**WHAT TO WORK ON**:
Among the lines below, take the one holding "Salary Count by", the one holding "Bonus Amount = IF('Employee'[Rating]", and all lines between them. Set them down exactly.

(Items from a dataset)
::::::::::

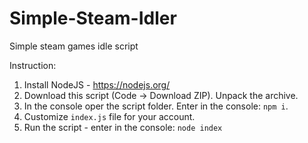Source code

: # Simple-Steam-Idler
Simple steam games idle script

Instruction:
1. Install NodeJS - https://nodejs.org/
2. Download this script (Code -> Download ZIP). Unpack the archive.
3. In the console oper the script folder. Enter in the console: `npm i`.
4. Customize `index.js` file for your account.
5. Run the script - enter in the console: `node index`
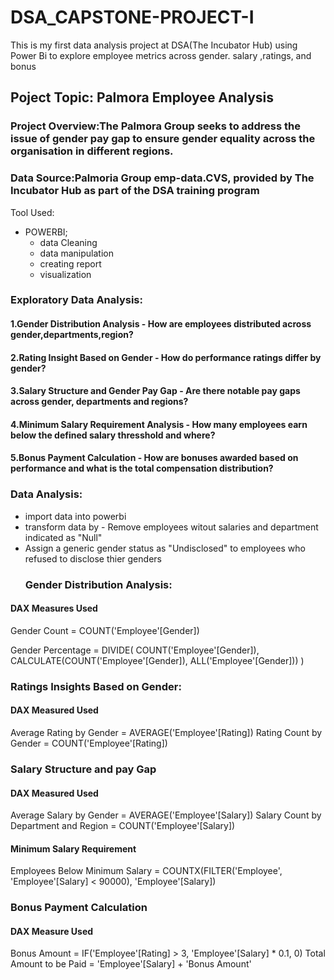 # DSA_CAPSTONE-PROJECT-I
This is my first data analysis project at DSA(The Incubator Hub) using Power Bi to explore employee metrics across gender. salary ,ratings, and bonus

## Poject Topic: Palmora Employee Analysis
### Project Overview:The Palmora Group seeks to address the issue of gender pay gap to ensure gender equality across the organisation in different regions.
### Data Source:Palmoria Group emp-data.CVS, provided by The Incubator Hub as part of the DSA training program
Tool Used:
* POWERBI;
     - data Cleaning
     - data manipulation
     - creating report
     - visualization
### Exploratory Data Analysis:
#### 1.Gender Distribution Analysis - How are employees distributed across gender,departments,region?
#### 2.Rating Insight Based on Gender - How do performance ratings differ by gender?
#### 3.Salary Structure and Gender Pay Gap - Are there notable pay gaps across gender, departments and regions? 
#### 4.Minimum Salary Requirement Analysis - How many employees earn below the defined salary thresshold and where?
#### 5.Bonus Payment Calculation - How are bonuses awarded based on performance and what is the total compensation distribution?
### Data Analysis:
- import data into powerbi
- transform data by - Remove employees witout salaries and department indicated as "Null"
- Assign a generic gender status as "Undisclosed" to employees who refused to disclose thier genders
  ### Gender Distribution Analysis:
#### DAX Measures Used
 Gender Count = COUNT('Employee'[Gender])

Gender Percentage = 
DIVIDE(
    COUNT('Employee'[Gender]), 
    CALCULATE(COUNT('Employee'[Gender]), ALL('Employee'[Gender]))
)
### Ratings Insights Based on Gender:
#### DAX Measured Used
 Average Rating by Gender = AVERAGE('Employee'[Rating])
 Rating Count by Gender = COUNT('Employee'[Rating])
 ### Salary Structure and pay Gap
 #### DAX Measured Used
  Average Salary by Gender = AVERAGE('Employee'[Salary])
  Salary Count by Department and Region = COUNT('Employee'[Salary])
#### Minimum Salary Requirement
   Employees Below Minimum Salary = COUNTX(FILTER('Employee', 'Employee'[Salary] < 90000), 'Employee'[Salary])
### Bonus Payment Calculation
#### DAX Measure Used
 Bonus Amount = IF('Employee'[Rating] > 3, 'Employee'[Salary] * 0.1, 0)
 Total Amount to be Paid = 'Employee'[Salary] + 'Bonus Amount'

::::::::::

**TASK RESULT**:
  Salary Count by Department and Region = COUNT('Employee'[Salary])
#### Minimum Salary Requirement
   Employees Below Minimum Salary = COUNTX(FILTER('Employee', 'Employee'[Salary] < 90000), 'Employee'[Salary])
### Bonus Payment Calculation
#### DAX Measure Used
 Bonus Amount = IF('Employee'[Rating] > 3, 'Employee'[Salary] * 0.1, 0)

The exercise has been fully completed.